PICO DA VIGIA 2
Pessoas, costumes, estórias e tradições da Fajã Grande das Flores e outros temas.
MITOS E LENDAS
Desde os tempos mais remotos, quiçá anteriores ao paleolítico, que o ser humano revelou sentimentos de espiritualidade transcendente, embora excessivamente dominados, por um lado pela sua condição animal e, por outro, pela superstição.
A esses sentimentos estão necessariamente associadas emoções e actos que, apesar de ainda revelarem acentuado cunho tipicamente animal, de alguma forma se transferiram para agentes ultra humanos e sobrenaturais, originando mitologias diversas e religiões diversificadas.
Nesses tempos, o homem, ainda não dominador do conhecimento do mundo e dos prodígios naturais de que se rodeava, presenciava fenómenos que, apesar de simples na sua origem, não podia entender, nem compreender ou explicar as suas causas, dificilmente admitindo o movimento e a acção sem vontade e consciência. Tudo era motivo de admiração e medo: desde a deslocação dos astros no espaço e as correrias loucas dos meteoritos ao simples transbordar da água do leito de um rio ou uma nascente a brotar da rocha. Daí a necessidade de explicar estes fenómenos, através duma “sobrenaturalização” dos mesmos e a tendência para simplificar tudo o que transcendia os limites da compreensão e do entendimento e de atribuir a todos esses fenómenos uma dependência das vontades de forças estranhas e sobrenaturais, responsáveis por tudo o que de bem ou mal ia acontecendo, através dos tempos, sobre a face da Terra.
Esses agentes, muitas vezes eram amigos porque provocavam o bom, o sublime, o agradável e o útil. Outras, porém, eram maus, terríveis, pérfidos e assombrosos, porque eram a origem e a causa de todos males, desgraças e destruições.
A esperança de poder apaziguar estes últimos fez surgir a ideia de sacrifício, enquanto da intenção de mover os primeiros a agirem mais frequente e proficuamente, nasceu a oração. Assim surgiram criações míticas e religiosas, cuja forma e conteúdo variaram substancialmente, ao longo dos séculos e dos milénios, segundo as características dos meios e os costumes dos povos.

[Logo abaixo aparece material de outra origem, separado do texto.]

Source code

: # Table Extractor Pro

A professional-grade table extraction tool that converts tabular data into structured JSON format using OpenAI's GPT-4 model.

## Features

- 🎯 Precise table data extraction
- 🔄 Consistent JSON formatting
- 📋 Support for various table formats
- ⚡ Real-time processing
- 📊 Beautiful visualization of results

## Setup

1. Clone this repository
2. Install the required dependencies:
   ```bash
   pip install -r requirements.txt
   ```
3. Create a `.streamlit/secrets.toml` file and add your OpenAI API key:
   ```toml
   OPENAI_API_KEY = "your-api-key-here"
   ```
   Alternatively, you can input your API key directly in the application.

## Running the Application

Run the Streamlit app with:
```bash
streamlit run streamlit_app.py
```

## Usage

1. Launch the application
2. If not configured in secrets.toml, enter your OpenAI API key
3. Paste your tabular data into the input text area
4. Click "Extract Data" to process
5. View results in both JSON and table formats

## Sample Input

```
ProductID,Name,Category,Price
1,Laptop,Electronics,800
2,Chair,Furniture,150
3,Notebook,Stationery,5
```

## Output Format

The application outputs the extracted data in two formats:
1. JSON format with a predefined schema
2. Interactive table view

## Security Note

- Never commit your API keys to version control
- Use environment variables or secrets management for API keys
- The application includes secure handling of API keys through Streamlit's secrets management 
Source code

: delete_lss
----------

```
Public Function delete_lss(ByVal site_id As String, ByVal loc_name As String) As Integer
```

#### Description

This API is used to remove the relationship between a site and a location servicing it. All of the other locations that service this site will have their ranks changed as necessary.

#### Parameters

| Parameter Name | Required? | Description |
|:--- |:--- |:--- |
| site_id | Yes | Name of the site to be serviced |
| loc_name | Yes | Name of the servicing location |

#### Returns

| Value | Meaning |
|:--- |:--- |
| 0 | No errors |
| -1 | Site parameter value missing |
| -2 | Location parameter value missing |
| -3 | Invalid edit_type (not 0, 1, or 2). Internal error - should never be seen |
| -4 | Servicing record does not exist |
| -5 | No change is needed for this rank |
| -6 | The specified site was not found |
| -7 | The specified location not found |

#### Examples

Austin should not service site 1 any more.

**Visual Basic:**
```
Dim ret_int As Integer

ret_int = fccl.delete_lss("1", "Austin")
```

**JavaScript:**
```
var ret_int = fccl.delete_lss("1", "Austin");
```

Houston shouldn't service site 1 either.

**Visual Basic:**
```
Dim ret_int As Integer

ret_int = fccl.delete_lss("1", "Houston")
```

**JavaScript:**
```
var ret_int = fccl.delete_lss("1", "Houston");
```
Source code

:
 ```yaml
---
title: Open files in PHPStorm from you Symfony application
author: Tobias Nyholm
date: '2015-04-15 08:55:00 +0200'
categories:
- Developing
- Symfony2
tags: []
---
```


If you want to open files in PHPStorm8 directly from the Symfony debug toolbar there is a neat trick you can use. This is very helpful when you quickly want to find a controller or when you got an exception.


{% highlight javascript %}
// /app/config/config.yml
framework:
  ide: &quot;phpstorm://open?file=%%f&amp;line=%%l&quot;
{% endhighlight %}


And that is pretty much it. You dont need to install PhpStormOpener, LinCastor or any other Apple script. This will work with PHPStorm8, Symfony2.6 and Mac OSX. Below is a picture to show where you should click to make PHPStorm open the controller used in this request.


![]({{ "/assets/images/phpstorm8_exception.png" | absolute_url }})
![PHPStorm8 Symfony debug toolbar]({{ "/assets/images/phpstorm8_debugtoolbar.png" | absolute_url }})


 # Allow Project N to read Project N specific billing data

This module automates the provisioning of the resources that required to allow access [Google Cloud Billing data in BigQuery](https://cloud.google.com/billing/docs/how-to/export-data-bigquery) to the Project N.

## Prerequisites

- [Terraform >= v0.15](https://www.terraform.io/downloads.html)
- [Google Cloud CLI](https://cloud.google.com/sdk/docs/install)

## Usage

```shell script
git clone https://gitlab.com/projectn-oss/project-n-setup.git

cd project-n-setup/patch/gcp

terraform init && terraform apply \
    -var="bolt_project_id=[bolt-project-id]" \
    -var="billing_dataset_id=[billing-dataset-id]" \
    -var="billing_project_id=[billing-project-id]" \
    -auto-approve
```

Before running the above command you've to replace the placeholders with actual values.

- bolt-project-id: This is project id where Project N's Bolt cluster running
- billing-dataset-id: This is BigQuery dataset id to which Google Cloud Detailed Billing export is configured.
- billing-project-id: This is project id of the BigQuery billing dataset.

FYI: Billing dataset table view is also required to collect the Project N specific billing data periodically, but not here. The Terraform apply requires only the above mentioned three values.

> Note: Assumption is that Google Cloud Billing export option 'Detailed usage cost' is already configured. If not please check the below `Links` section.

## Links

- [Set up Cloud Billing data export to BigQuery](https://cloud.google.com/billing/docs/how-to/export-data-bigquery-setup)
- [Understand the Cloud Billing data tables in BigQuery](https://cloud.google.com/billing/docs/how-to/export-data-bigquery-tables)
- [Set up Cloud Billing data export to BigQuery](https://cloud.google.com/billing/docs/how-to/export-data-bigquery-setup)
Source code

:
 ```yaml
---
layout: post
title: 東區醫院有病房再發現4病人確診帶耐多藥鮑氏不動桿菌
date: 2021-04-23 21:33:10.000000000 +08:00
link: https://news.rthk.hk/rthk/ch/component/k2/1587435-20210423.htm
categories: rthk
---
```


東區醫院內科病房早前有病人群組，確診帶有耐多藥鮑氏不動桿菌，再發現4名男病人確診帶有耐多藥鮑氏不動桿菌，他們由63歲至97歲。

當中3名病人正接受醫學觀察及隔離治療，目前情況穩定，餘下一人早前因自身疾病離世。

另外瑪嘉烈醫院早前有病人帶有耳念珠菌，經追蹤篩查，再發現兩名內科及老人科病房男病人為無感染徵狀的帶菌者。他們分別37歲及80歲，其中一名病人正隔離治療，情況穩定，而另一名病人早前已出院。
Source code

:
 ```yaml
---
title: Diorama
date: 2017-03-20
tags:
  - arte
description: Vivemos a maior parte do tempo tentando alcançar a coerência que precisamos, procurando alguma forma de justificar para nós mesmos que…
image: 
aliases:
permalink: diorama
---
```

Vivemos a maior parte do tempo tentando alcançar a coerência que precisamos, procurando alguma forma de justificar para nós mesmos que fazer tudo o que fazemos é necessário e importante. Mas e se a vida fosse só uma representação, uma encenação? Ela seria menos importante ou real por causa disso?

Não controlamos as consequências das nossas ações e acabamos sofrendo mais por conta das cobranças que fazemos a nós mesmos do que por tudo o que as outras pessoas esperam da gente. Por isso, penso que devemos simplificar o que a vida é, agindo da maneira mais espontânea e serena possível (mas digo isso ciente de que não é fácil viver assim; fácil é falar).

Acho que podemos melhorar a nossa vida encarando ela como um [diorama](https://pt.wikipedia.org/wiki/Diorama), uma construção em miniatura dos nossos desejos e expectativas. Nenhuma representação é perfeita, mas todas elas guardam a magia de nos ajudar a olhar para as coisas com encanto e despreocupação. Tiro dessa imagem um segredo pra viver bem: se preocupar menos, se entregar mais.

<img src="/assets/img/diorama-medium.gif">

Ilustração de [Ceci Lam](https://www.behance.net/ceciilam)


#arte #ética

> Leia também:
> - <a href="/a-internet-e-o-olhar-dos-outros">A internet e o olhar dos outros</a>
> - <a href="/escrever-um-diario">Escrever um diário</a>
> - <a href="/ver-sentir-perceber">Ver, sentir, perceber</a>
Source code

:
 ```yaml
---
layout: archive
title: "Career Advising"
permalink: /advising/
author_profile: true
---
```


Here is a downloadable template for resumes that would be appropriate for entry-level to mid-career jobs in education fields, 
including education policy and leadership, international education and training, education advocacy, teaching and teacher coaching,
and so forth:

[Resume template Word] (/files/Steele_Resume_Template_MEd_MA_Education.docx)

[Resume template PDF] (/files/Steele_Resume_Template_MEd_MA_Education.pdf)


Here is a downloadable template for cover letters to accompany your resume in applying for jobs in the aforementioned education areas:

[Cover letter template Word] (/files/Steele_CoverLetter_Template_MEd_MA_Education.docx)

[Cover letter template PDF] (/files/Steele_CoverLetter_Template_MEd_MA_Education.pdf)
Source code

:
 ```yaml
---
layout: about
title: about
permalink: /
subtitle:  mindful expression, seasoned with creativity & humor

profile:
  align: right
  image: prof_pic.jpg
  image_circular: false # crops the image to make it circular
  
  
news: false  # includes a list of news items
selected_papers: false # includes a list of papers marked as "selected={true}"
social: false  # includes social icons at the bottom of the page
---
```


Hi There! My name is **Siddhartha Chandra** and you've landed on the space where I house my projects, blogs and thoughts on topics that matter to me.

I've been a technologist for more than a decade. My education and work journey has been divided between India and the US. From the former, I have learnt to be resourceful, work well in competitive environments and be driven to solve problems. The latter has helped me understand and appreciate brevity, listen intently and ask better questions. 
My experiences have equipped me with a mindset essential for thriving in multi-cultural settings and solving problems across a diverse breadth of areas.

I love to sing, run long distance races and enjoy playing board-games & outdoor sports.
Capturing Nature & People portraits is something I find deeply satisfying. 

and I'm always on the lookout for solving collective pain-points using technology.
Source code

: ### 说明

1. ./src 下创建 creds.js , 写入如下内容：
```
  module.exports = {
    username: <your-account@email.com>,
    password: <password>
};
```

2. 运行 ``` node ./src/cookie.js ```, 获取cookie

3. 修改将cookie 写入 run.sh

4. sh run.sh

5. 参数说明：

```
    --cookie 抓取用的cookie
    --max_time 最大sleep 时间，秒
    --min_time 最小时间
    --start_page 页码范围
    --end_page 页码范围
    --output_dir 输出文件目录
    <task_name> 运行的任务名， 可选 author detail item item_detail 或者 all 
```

Estas criações existentes, então, em quantidades impossíveis de conhecer ou de contar, originadas sobretudo a partir de esforços frustrados, sucessivos e contínuos de compreensão e entendimento da natureza e dos fenómenos em que era profícua, foram marginalizadas, na sua globalidade, pela História e pela Lógica. Apenas sobreviveram as que, retidas na memória ou gravadas em pedras e tábuas, marcaram de tal modo a conduta do ser humano, os seus princípios e a sua filosofia, a ponto de se tornarem património de grandes aglomerados culturais e de grandes civilizações, que nelas procuraram a razão de ser da sua existência e, também, da sua fé.
Destas últimas apoderou-se a História e chamou-lhes mitos e lendas, enquanto as primeiras, não menos mitológicas, se perderam na torrente imperturbável e fatídica do tempo. Conhecê-las impossível! Imaginá-las será percorrer montanhas e planícies, saltar precipícios e ravinas, conhecer povos e civilizações, pesquisando culturas, costumes e tradições, alterando os limites da razão, da lógica, do pensamento humano e da própria História. Será investigar o impossível, conhecer o infinito, dominar o transcendente e, sobretudo, penetrar nos domínios da fé e da crença.